Article VI of the U.S. Constitution states bluntly that “no religious Test shall ever be required as a Qualification to any Office or public Trust under the United States.”
By “religious test” the founders didn’t mean some kind of pop quiz. They meant that no person could be denied public office because of his religious views.
Although the Constitution bars these religious tests, for much of our history, voters have elected to apply one anyway: They told pollsters there was no way they were going to vote for an atheist – even if they liked his or her political views.
That may be changing. A recent poll conducted by Lake Research Partners for the American Humanist Association found that anti-atheist prejudice is finally fading.

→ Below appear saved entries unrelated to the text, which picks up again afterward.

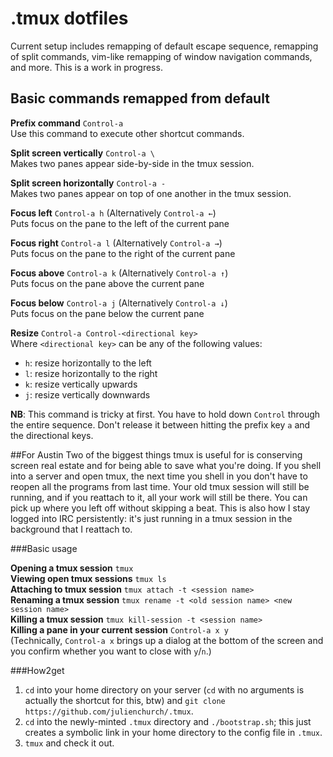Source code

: # .tmux dotfiles

Current setup includes remapping of default escape sequence, remapping of split commands, vim-like remapping of window navigation commands, and more. This is a work in progress.

## Basic commands remapped from default

**Prefix command** `Control-a`  
Use this command to execute other shortcut commands.  

**Split screen vertically** `Control-a \`  
Makes two panes appear side-by-side in the tmux session.  

**Split screen horizontally** `Control-a -`  
Makes two panes appear on top of one another in the tmux session.  

**Focus left** `Control-a h` (Alternatively `Control-a ←`)  
Puts focus on the pane to the left of the current pane  

**Focus right** `Control-a l` (Alternatively `Control-a →`)  
Puts focus on the pane to the right of the current pane  

**Focus above** `Control-a k` (Alternatively `Control-a ↑`)  
Puts focus on the pane above the current pane  

**Focus below** `Control-a j` (Alternatively `Control-a ↓`)  
Puts focus on the pane below the current pane  

**Resize** `Control-a Control-<directional key>`  
Where `<directional key>` can be any of the following values:  
* `h`: resize horizontally to the left  
* `l`: resize horizontally to the right   
* `k`: resize vertically upwards   
* `j`: resize vertically downwards   

**NB**: This command is tricky at first. You have to hold down `Control` through the entire sequence. Don't release it between hitting the prefix key `a` and the directional keys.   


##For Austin
Two of the biggest things tmux is useful for is conserving screen real estate and for being able to save what you're doing. If you shell into a server and open tmux, the next time you shell in you don't have to reopen all the programs from last time. Your old tmux session will still be running, and if you reattach to it, all your work will still be there. You can pick up where you left off without skipping a beat. This is also how I stay logged into IRC persistently: it's just running in a tmux session in the background that I reattach to.

###Basic usage

**Opening a tmux session** `tmux`  
**Viewing open tmux sessions** `tmux ls`  
**Attaching to tmux session** `tmux attach -t <session name>`  
**Renaming a tmux session** `tmux rename -t <old session name> <new session name>`  
**Killing a tmux session** `tmux kill-session -t <session name>`  
**Killing a pane in your current session** `Control-a x y`  
(Technically, `Control-a x` brings up a dialog at the bottom of the screen and you confirm whether you want to close with `y`/`n`.)  

###How2get

1. `cd` into your home directory on your server (`cd` with no arguments is actually the shortcut for this, btw) and `git clone https://github.com/julienchurch/.tmux`. 
2. `cd` into the newly-minted `.tmux` directory and `./bootstrap.sh`; this just creates a symbolic link in your home directory to the config file in `.tmux`. 
3. `tmux` and check it out.

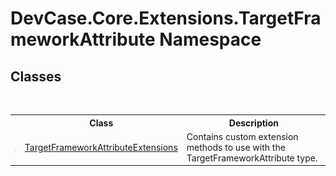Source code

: # DevCase.Core.Extensions.TargetFrameworkAttribute Namespace
 




## Classes
&nbsp;<table><tr><th></th><th>Class</th><th>Description</th></tr><tr><td>![Public class](media/pubclass.gif "Public class")</td><td><a href="T_DevCase_Core_Extensions_TargetFrameworkAttribute_TargetFrameworkAttributeExtensions">TargetFrameworkAttributeExtensions</a></td><td>
Contains custom extension methods to use with the TargetFrameworkAttribute type.</td></tr></table>&nbsp;
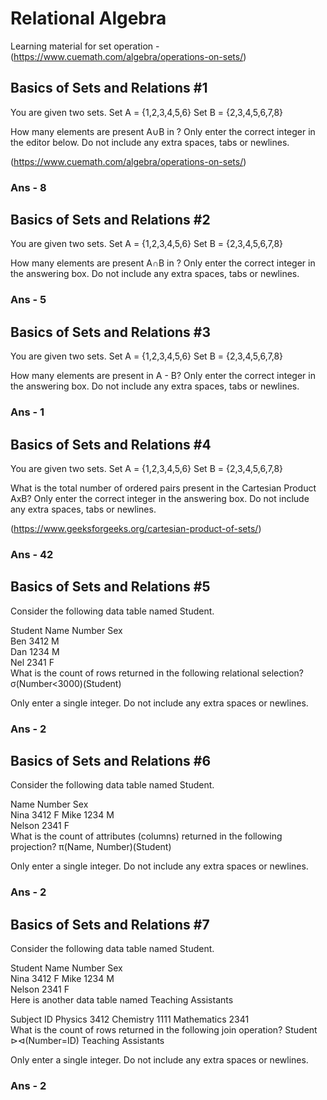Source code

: # Relational Algebra

Learning material for set operation - (https://www.cuemath.com/algebra/operations-on-sets/)

## Basics of Sets and Relations #1

You are given two sets.
Set A = {1,2,3,4,5,6}
Set B = {2,3,4,5,6,7,8}

How many elements are present A∪B in ?
Only enter the correct integer in the editor below. Do not include any extra spaces, tabs or newlines.

(https://www.cuemath.com/algebra/operations-on-sets/)

### Ans - 8

## Basics of Sets and Relations #2

You are given two sets.
Set A = {1,2,3,4,5,6}
Set B = {2,3,4,5,6,7,8}

How many elements are present A∩B in ?
Only enter the correct integer in the answering box. Do not include any extra spaces, tabs or newlines.

### Ans - 5

## Basics of Sets and Relations #3

You are given two sets.
Set A = {1,2,3,4,5,6}
Set B = {2,3,4,5,6,7,8}

How many elements are present in A - B?
Only enter the correct integer in the answering box. Do not include any extra spaces, tabs or newlines.

### Ans - 1

## Basics of Sets and Relations #4

You are given two sets.
Set A = {1,2,3,4,5,6}
Set B = {2,3,4,5,6,7,8}

What is the total number of ordered pairs present in the Cartesian Product  AxB? Only enter the correct integer in the answering box. Do not include any extra spaces, tabs or newlines.

(https://www.geeksforgeeks.org/cartesian-product-of-sets/)

### Ans - 42

## Basics of Sets and Relations #5

Consider the following data table named Student.

Student Name    Number  Sex  
Ben             3412    M  
Dan             1234    M  
Nel             2341    F  
What is the count of rows returned in the following relational selection?
σ(Number<3000)(Student)

Only enter a single integer. Do not include any extra spaces or newlines.

### Ans - 2

## Basics of Sets and Relations #6

Consider the following data table named Student.

Name                Number  Sex  
Nina                3412    F 
Mike                1234    M  
Nelson              2341    F  
What is the count of attributes (columns) returned in the following projection?
π(Name, Number)(Student)

Only enter a single integer. Do not include any extra spaces or newlines.

### Ans - 2

## Basics of Sets and Relations #7

Consider the following data table named Student.

Student Name        Number  Sex  
Nina                3412    F 
Mike                1234    M  
Nelson              2341    F  
Here is another data table named Teaching Assistants

Subject     ID
Physics     3412
Chemistry   1111
Mathematics 2341  
What is the count of rows returned in the following join operation?
Student ⊳⊲(Number=ID) Teaching Assistants

Only enter a single integer. Do not include any extra spaces or newlines.

### Ans - 2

The survey found that three-quarters of all voters now say they would be happy to support a non-religious candidate as long as they agreed with that person’s views on the issues. Writing on the site Rewire, Jennifer Bardi noted, “Voters across party lines view a lack of religious faith as insignificant as long as the voter agrees with the candidate on most issues.”
Prejudice against skeptics of traditional religion never made much sense. Imagine a candidate who literally cut up a copy of the New Testament and removed all references to Jesus being divine. Imagine that same candidate advising his nephew, “Question with boldness even the existence of a god; because, if there be one, he must more approve the homage of reason, than that of blindfolded fear.” Imagine this candidate telling a friend in a letter that while he considered himself a Christian, he didn’t believe in the divinity of Jesus, the resurrection, original sin or the Trinity.
As recently as a few years ago, many Americans would likely have rejected a candidate like that out of hand – and members of the Religious Right still would today. That means they’d be rejecting Thomas Jefferson.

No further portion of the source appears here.